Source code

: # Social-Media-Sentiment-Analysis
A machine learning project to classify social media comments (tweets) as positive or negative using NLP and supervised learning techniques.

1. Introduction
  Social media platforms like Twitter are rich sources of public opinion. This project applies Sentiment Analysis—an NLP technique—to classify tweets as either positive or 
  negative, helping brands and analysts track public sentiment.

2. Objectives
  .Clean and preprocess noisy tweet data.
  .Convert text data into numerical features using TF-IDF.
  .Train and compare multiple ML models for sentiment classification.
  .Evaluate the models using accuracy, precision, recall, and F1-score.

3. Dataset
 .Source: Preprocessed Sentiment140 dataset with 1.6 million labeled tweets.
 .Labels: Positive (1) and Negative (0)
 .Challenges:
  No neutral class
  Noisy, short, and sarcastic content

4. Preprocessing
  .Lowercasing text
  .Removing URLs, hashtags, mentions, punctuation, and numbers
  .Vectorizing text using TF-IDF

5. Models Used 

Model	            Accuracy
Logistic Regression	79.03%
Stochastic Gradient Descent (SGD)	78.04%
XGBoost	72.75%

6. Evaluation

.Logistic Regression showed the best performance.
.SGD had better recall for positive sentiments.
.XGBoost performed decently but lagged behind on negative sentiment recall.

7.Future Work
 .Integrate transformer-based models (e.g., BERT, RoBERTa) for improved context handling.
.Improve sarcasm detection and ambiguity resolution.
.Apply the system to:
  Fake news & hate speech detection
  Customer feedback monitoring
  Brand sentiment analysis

→ **TASK DETAILS**
All entries shown above should be duplicated without a single difference.

→ **EXERCISE RESULT**
Source code

: # Social-Media-Sentiment-Analysis
A machine learning project to classify social media comments (tweets) as positive or negative using NLP and supervised learning techniques.

1. Introduction
  Social media platforms like Twitter are rich sources of public opinion. This project applies Sentiment Analysis—an NLP technique—to classify tweets as either positive or 
  negative, helping brands and analysts track public sentiment.

2. Objectives
  .Clean and preprocess noisy tweet data.
  .Convert text data into numerical features using TF-IDF.
  .Train and compare multiple ML models for sentiment classification.
  .Evaluate the models using accuracy, precision, recall, and F1-score.

3. Dataset
 .Source: Preprocessed Sentiment140 dataset with 1.6 million labeled tweets.
 .Labels: Positive (1) and Negative (0)
 .Challenges:
  No neutral class
  Noisy, short, and sarcastic content

4. Preprocessing
  .Lowercasing text
  .Removing URLs, hashtags, mentions, punctuation, and numbers
  .Vectorizing text using TF-IDF

5. Models Used 

Model	            Accuracy
Logistic Regression	79.03%
Stochastic Gradient Descent (SGD)	78.04%
XGBoost	72.75%

6. Evaluation

.Logistic Regression showed the best performance.
.SGD had better recall for positive sentiments.
.XGBoost performed decently but lagged behind on negative sentiment recall.

7.Future Work
 .Integrate transformer-based models (e.g., BERT, RoBERTa) for improved context handling.
.Improve sarcasm detection and ambiguity resolution.
.Apply the system to:
  Fake news & hate speech detection
  Customer feedback monitoring
  Brand sentiment analysis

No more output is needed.